By a hair, they stop the vaccinations before the first dose is given. Karakawe, an expedition member, is revealed to be an officer of the Department for the Protection of Indigenous Peoples; he is shot by Ariosto. The Indios flee into the woods as a full-fledged gunfight breaks out. Luckily, it ends quickly. Ariosto and his soldiers take captive all of the members of the expedition. Some soldiers return with the gravely injured Carias and Dr. Torres. At night, Nadia and Alex manage to escape. With Walimai's help, the rest of the men are knocked unconscious by the smell of two of the Beasts, who also kill Ariosto. The tribe brings the rest of the expedition to safety. After the People of the Mist reach an agreement with the remaining members of the expedition (they will protect that area with all the power, influence, and money they can muster), they leave.

===Last part===
In the end, Eagle and Jaguar must part.

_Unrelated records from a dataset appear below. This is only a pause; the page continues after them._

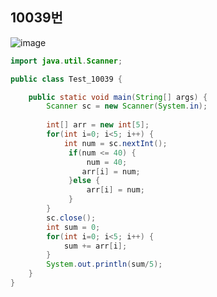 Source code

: ## 10039번
![image](https://user-images.githubusercontent.com/70584146/159147701-698517c1-676f-4ec1-b681-6969d25aa052.png)

```java
import java.util.Scanner;

public class Test_10039 {

	public static void main(String[] args) {
		Scanner sc = new Scanner(System.in);
		
		int[] arr = new int[5];
		for(int i=0; i<5; i++) {
			int num = sc.nextInt();
			 if(num <= 40) {
				 num = 40;
				arr[i] = num;
			 }else {
				 arr[i] = num;
			 }
		}
		sc.close();
		int sum = 0;
		for(int i=0; i<5; i++) {
			sum += arr[i];
		}
		System.out.println(sum/5);
	}
}
```
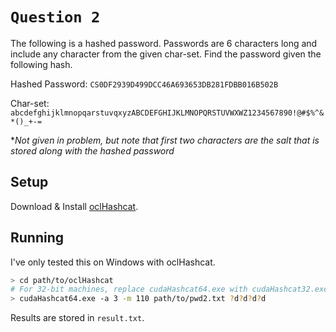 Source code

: # `Question 2`

The following is a hashed password. Passwords are 6 characters long and include any character from the given char-set. Find the password given the following hash.

Hashed Password: `CS0DF2939D499DCC46A693653DB281FDBB016B502B`

Char-set: `abcdefghijklmnopqarstuvqxyzABCDEFGHIJKLMNOPQRSTUVWXWZ1234567890!@#$%^&*()_+-=`

**Not given in problem, but note that first two characters are the salt that is stored along with the hashed password*

## Setup

Download & Install [oclHashcat](http://hashcat.net/oclhashcat/).

## Running

I've only tested this on Windows with oclHashcat.

```bash
> cd path/to/oclHashcat
# For 32-bit machines, replace cudaHashcat64.exe with cudaHashcat32.exe
> cudaHashcat64.exe -a 3 -m 110 path/to/pwd2.txt ?d?d?d?d
```

Results are stored in `result.txt`.
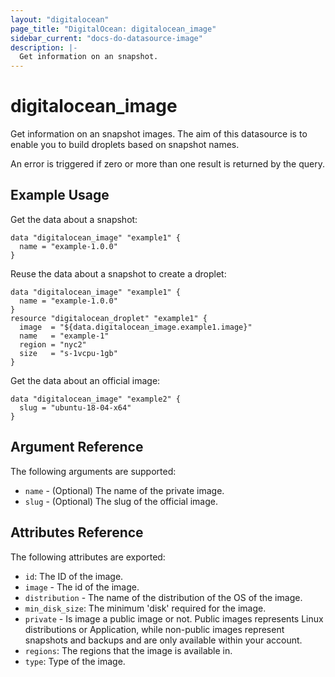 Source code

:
 ```yaml
---
layout: "digitalocean"
page_title: "DigitalOcean: digitalocean_image"
sidebar_current: "docs-do-datasource-image"
description: |-
  Get information on an snapshot.
---
```


# digitalocean_image

Get information on an snapshot images. The aim of this datasource is to enable
you to build droplets based on snapshot names.

An error is triggered if zero or more than one result is returned by the query.

## Example Usage

Get the data about a snapshot:

```hcl
data "digitalocean_image" "example1" {
  name = "example-1.0.0"
}
```

Reuse the data about a snapshot to create a droplet:

```hcl
data "digitalocean_image" "example1" {
  name = "example-1.0.0"
}
resource "digitalocean_droplet" "example1" {
  image  = "${data.digitalocean_image.example1.image}"
  name   = "example-1"
  region = "nyc2"
  size   = "s-1vcpu-1gb"
}
```

Get the data about an official image:

```hcl
data "digitalocean_image" "example2" {
  slug = "ubuntu-18-04-x64"
}
```

## Argument Reference

The following arguments are supported:

* `name` - (Optional) The name of the private image.
* `slug` - (Optional) The slug of the official image.

## Attributes Reference

The following attributes are exported:

* `id`: The ID of the image.
* `image` - The id of the image.
* `distribution` - The name of the distribution of the OS of the image.
* `min_disk_size`: The minimum 'disk' required for the image.
* `private` - Is image a public image or not. Public images represents
  Linux distributions or Application, while non-public images represent
  snapshots and backups and are only available within your account.
* `regions`: The regions that the image is available in.
* `type`: Type of the image.

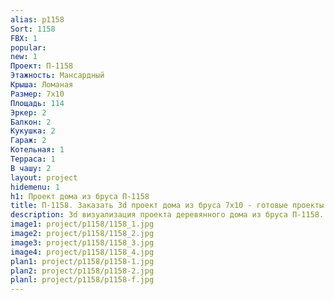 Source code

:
 ```yaml
---
alias: p1158
Sort: 1158
FBX: 1
popular: 
new: 1
Проект: П-1158
Этажность: Мансардный
Крыша: Ломаная
Размер: 7х10
Площадь: 114
Эркер: 2
Балкон: 2
Кукушка: 2
Гараж: 2
Котельная: 1
Терраса: 1
В чашу: 2
layout: project
hidemenu: 1
h1: Проект дома из бруса П-1158
title: П-1158. Заказать 3d проект дома из бруса 7х10 - готовые проекты
description: 3d визуализация проекта деревянного дома из бруса П-1158. Площадь 114 м2, размер 7х10. Вы можете внести любые изменения в проект.
image1: project/p1158/1158_1.jpg
image2: project/p1158/1158_2.jpg
image3: project/p1158/1158_3.jpg
image4: project/p1158/1158_4.jpg
plan1: project/p1158/p1158-1.jpg
plan2: project/p1158/p1158-2.jpg
planl: project/p1158/p1158-f.jpg
---
```

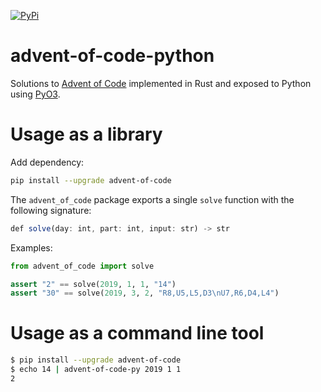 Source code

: [![PyPi](https://img.shields.io/pypi/v/advent-of-code.svg)](https://pypi.org/project/advent-of-code/)

# advent-of-code-python
Solutions to [Advent of Code](https://adventofcode.com/) implemented in Rust and exposed to Python using [PyO3](https://pyo3.rs/).

# Usage as a library
Add dependency:

```sh
pip install --upgrade advent-of-code
```

The `advent_of_code` package exports a single `solve` function with the following signature:

```js
def solve(day: int, part: int, input: str) -> str
```

Examples:

```python
from advent_of_code import solve

assert "2" == solve(2019, 1, 1, "14")
assert "30" == solve(2019, 3, 2, "R8,U5,L5,D3\nU7,R6,D4,L4")
```

# Usage as a command line tool

```sh
$ pip install --upgrade advent-of-code
$ echo 14 | advent-of-code-py 2019 1 1
2
```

She gives Alex the three "crystal eggs". With the money gained from their sale, it was hoped that they would be able to fund a foundation to keep the World's Eye safe. Alex tells her that the best thing about the trip was meeting her, and they agree that they will be best friends forever.

==Literary significance and reception==
Initial reception was split between harsh criticism and approval. Some critics regarded the novel as an engaging read and a good first try at a children's book, while others note its slow start, and tedious, somewhat unconvincing speech in translation.

City of the Beasts has been translated into over 40 languages.

==Awards and nominations==
- San Francisco Chronicle Book Review for Nov. 17th 2002: one of the best Young Adult Science Fiction novels of 2002
- Book Magazine Best of 2002 list for Young Adults
- Time magazine 100 Best Young Adult Books of All Time

==Sequels==
Eagle and Jaguar meet again in the sequels, Kingdom of the Golden Dragon, and Forest of the Pygmies.